Não, um abraço não é seguro para COVID. Mas se você tiver que fazer isso, aqui está o que deve ter em mente
Wes Mountain / A conversa
, CC BY-ND

"Privação de toque”Tornou-se uma consequência séria da pandemia e pode ter afetado a saúde mental de muitas pessoas, especialmente aquelas que vivem sozinhas ou em relacionamentos instáveis.

Não estamos apenas perdendo as emoções positivas que um abraço pode proporcionar, mas também não estamos obtendo os benefícios bioquímicos e fisiológicos.

Você pode abraçar com sabedoria?

O SARS-CoV-2, o coronavírus que causa COVID-19, é transmitido principalmente de pessoa para pessoa através de gotículas respiratórias emitido quando uma pessoa infecciosa tosse, espirra, fala ou mesmo respira.

Sabemos que podemos contratar COVID através do contato próximo com uma pessoa infectada, então o ato em si é bastante arriscado se você ou a pessoa que você está abraçando for contagioso. Mas nem sempre podemos identificar quem tem o vírus, tornando o risco de transmissão da SARS-CoV-2 através de um abraço difícil de avaliar.
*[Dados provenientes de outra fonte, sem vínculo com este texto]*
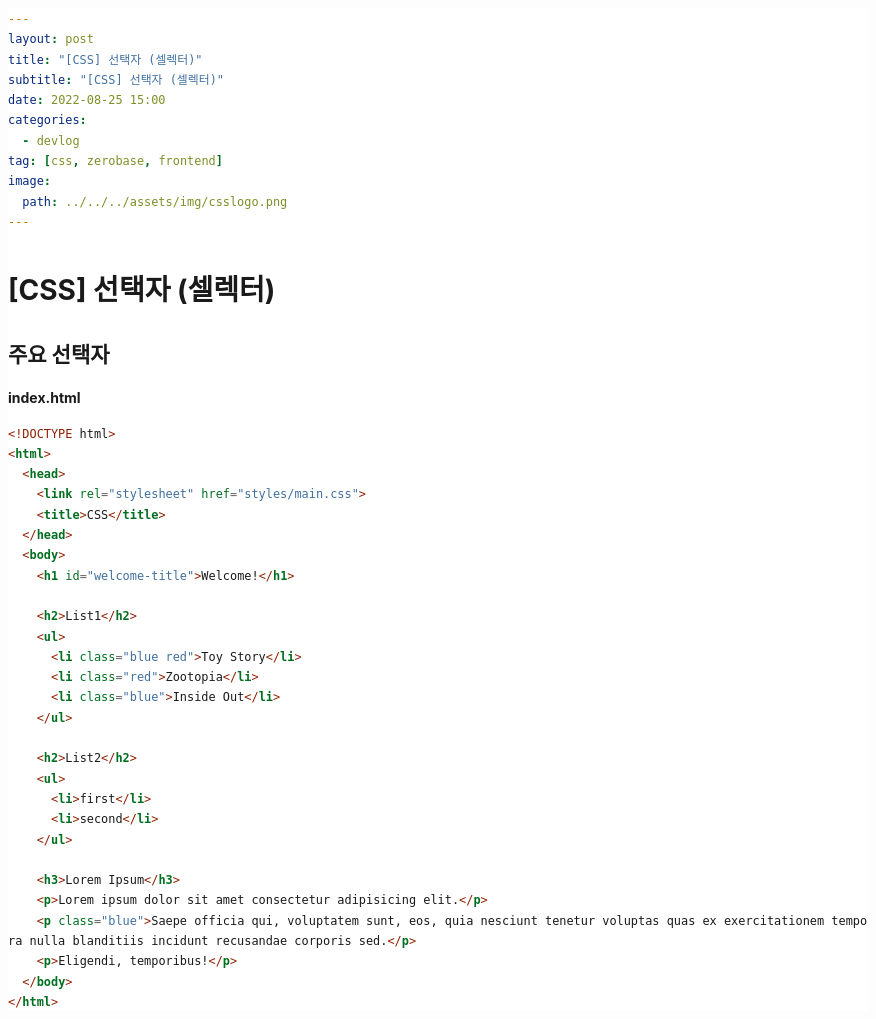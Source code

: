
 ```yaml
---
layout: post
title: "[CSS] 선택자 (셀렉터)"
subtitle: "[CSS] 선택자 (셀렉터)"
date: 2022-08-25 15:00
categories:
  - devlog
tag: [css, zerobase, frontend]
image:
  path: ../../../assets/img/csslogo.png
---
```


# [CSS] 선택자 (셀렉터)

## 주요 선택자

**index.html**

```html
<!DOCTYPE html>
<html>
  <head>
    <link rel="stylesheet" href="styles/main.css">
    <title>CSS</title>
  </head>
  <body>
    <h1 id="welcome-title">Welcome!</h1>
    
    <h2>List1</h2>
    <ul>
      <li class="blue red">Toy Story</li>
      <li class="red">Zootopia</li>
      <li class="blue">Inside Out</li>
    </ul>

    <h2>List2</h2>
    <ul>
      <li>first</li>
      <li>second</li>
    </ul>
    
    <h3>Lorem Ipsum</h3>
    <p>Lorem ipsum dolor sit amet consectetur adipisicing elit.</p>
    <p class="blue">Saepe officia qui, voluptatem sunt, eos, quia nesciunt tenetur voluptas quas ex exercitationem tempora nulla blanditiis incidunt recusandae corporis sed.</p>
    <p>Eligendi, temporibus!</p>  
  </body>
</html>
```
Dado as pessoas que são assintomático e pré-sintomático mostraram ser capazes de espalhar o vírus, um simples abraço pode ter consequências graves.

O abraço forma laços. (não, um abraço não é seguro, mas se você tiver que fazer isso, aqui está o que manter em mente)
O abraço forma laços.
Xavier Mouton Photographie / Unsplash

Em última análise, todos os especialistas concordam: melhores práticas é evitar o contato físico com pessoas que não sejam de sua casa.
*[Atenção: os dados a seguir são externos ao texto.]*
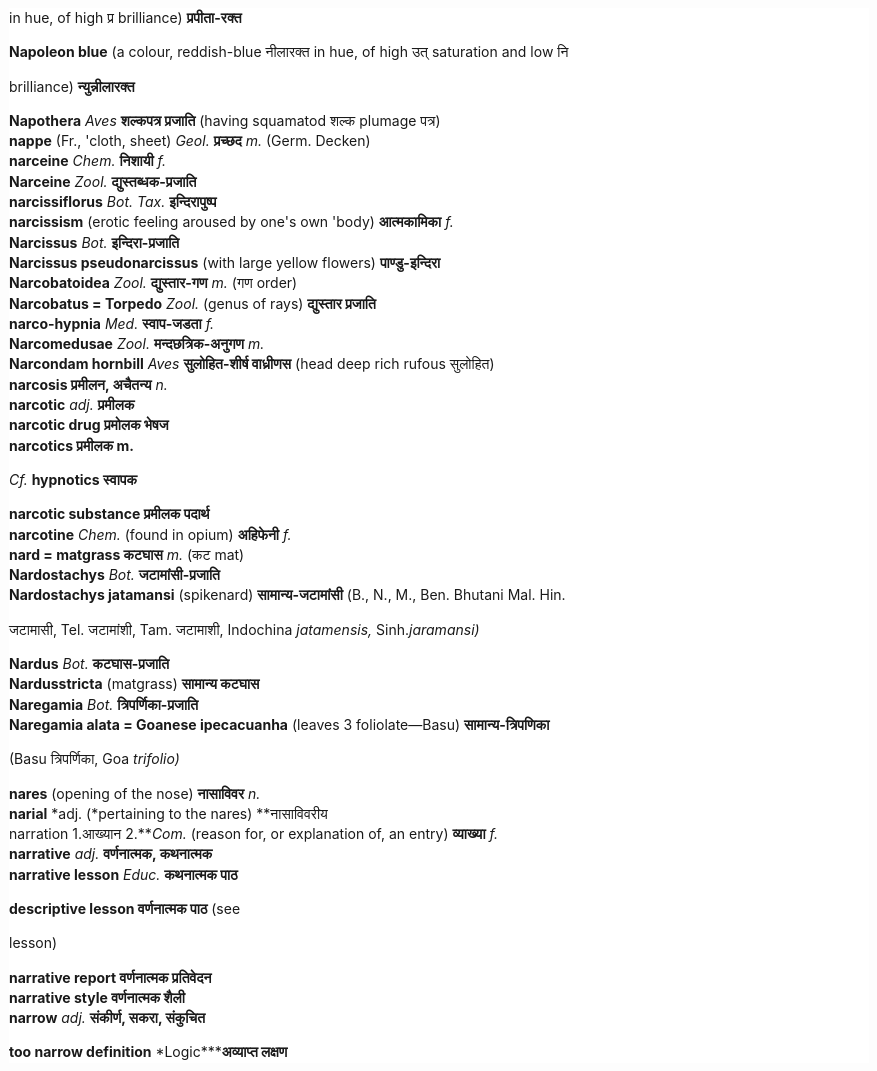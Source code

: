 in hue, of high प्र brilliance) **प्रपीता-रक्त**

**Napoleon blue** (a colour, reddish-blue नीलारक्त in hue, of high उत् saturation and low नि

brilliance) **न्युन्नीलारक्त**

**Napothera** *Aves* **शल्कपत्र प्रजाति** (having squamatod शल्क plumage पत्र)  
**nappe** (Fr., 'cloth, sheet) *Geol.* **प्रच्छद** *m.* (Germ. Decken)  
**narceine** *Chem.* **निशायी** *f.*  
**Narceine** *Zool.* **द्युस्तब्धक-प्रजाति  
narcissiflorus** *Bot. Tax.* **इन्दिरापुष्प  
narcissism** (erotic feeling aroused by one's own 'body) **आत्मकामिका** *f.*  
**Narcissus** *Bot.* **इन्दिरा-प्रजाति  
Narcissus pseudonarcissus** (with large yellow flowers) **पाण्डु-इन्दिरा  
Narcobatoidea** *Zool.* **द्युस्तार-गण** *m.* (गण order)  
**Narcobatus = Torpedo** *Zool.* (genus of rays) **द्युस्तार प्रजाति  
narco-hypnia** *Med.* **स्वाप-जडता** *f.*  
**Narcomedusae** *Zool.* **मन्दछत्रिक-अनुगण** *m.*  
**Narcondam hornbill** *Aves* **सुलोहित-शीर्ष वाध्रीणस** (head deep rich rufous सुलोहित)  
**narcosis प्रमीलन, अचैतन्य** *n.*  
**narcotic** *adj.* **प्रमीलक  
narcotic drug प्रमोलक भेषज  
narcotics प्रमीलक m.**

*Cf.* **hypnotics स्वापक**

**narcotic substance प्रमीलक पदार्थ  
narcotine** *Chem.* (found in opium) **अहिफेनी** *f.*  
**nard = matgrass कटघास** *m.* (कट mat)  
**Nardostachys** *Bot.* **जटामांसी-प्रजाति  
Nardostachys jatamansi** (spikenard) **सामान्य-जटामांसी** (B., N., M., Ben. Bhutani Mal. Hin.

जटामासी, Tel. जटामांशी, Tam. जटामाशी, Indochina *jatamensis,* Sinh.*jaramansi)*

**Nardus** *Bot.* **कटघास-प्रजाति  
Nardusstricta** (matgrass) **सामान्य कटघास  
Naregamia** *Bot.* **त्रिपर्णिका-प्रजाति  
Naregamia alata = Goanese ipecacuanha** (leaves 3 foliolate—Basu) **सामान्य-त्रिपणिका**

(Basu त्रिपर्णिका, Goa *trifolio)*

**nares** (opening of the nose) **नासाविवर** *n.*  
**narial** *adj. (*pertaining to the nares) **नासाविवरीय  
narration 1.आख्यान 2.***Com.* (reason for, or explanation of, an entry) **व्याख्या** *f.*  
**narrative** *adj.* **वर्णनात्मक, कथनात्मक  
narrative lesson** *Educ.* **कथनात्मक पाठ**

**descriptive lesson वर्णनात्मक पाठ** (see

lesson)

**narrative report वर्णनात्मक प्रतिवेदन  
narrative style वर्णनात्मक शैली  
narrow** *adj.* **संकीर्ण, सकरा, संकुचित**

**too narrow definition** *Logic*****अव्याप्त लक्षण**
Se você absolutamente precisa abraçar alguém, há algumas coisas que você deve ter em mente para minimizar o risco de transmissão.

6 dicas para limitar o risco

  • Não abrace ninguém com sintomas de COVID ou se você tiver algum sintoma

  • Não abrace um pessoa vulnerável (idosos, imunocomprometidos e aqueles com outras condições médicas), pois essas pessoas estarão em maior risco se contraírem COVID

  • Ao abraçar outra pessoa saudável, evite pressionar suas bochechas uma contra a outra; em vez disso, vire o rosto na direção oposta

  • Usar uma máscara

  • Prenda a respiração, se puder. Dessa forma, você pode evitar a transmissão ou inalação de gotículas respiratórias infecciosas durante o abraço

  • Lave ou higienize suas mãos antes e depois do abraço

Outras maneiras de esquentá-lo

O contato com animais pode fornecer benefícios de saúde mental para abraçar, e também aumenta a oxitocina. Essas são algumas das razões pelas quais a terapia com animais de estimação é usada para pessoas idosas ou doentes.

Manter as interações e conexões sociais na ausência de contato direto também pode ajudar. Encontros virtuais pode ter um efeito positivo no bem-estar das pessoas durante o isolamento, e agora estamos cada vez mais capazes de nos reunirmos pessoalmente.

A pandemia fez com que todos nós percebêssemos como o contato social e físico pode ser importante para nossa saúde e bem-estar. Embora agora possamos apreciar o abraço humilde mais do que antes, por enquanto é mais seguro buscar apoio emocional de outras maneiras.

Sobre o autor

Lara Herrero, líder de pesquisa em virologia e doenças infecciosas, Universidade Griffith e Elina Panahi, candidata a PhD, Universidade Griffith

Este artigo foi republicado a partir de A Conversação sob uma licença Creative Commons. Leia o artigo original.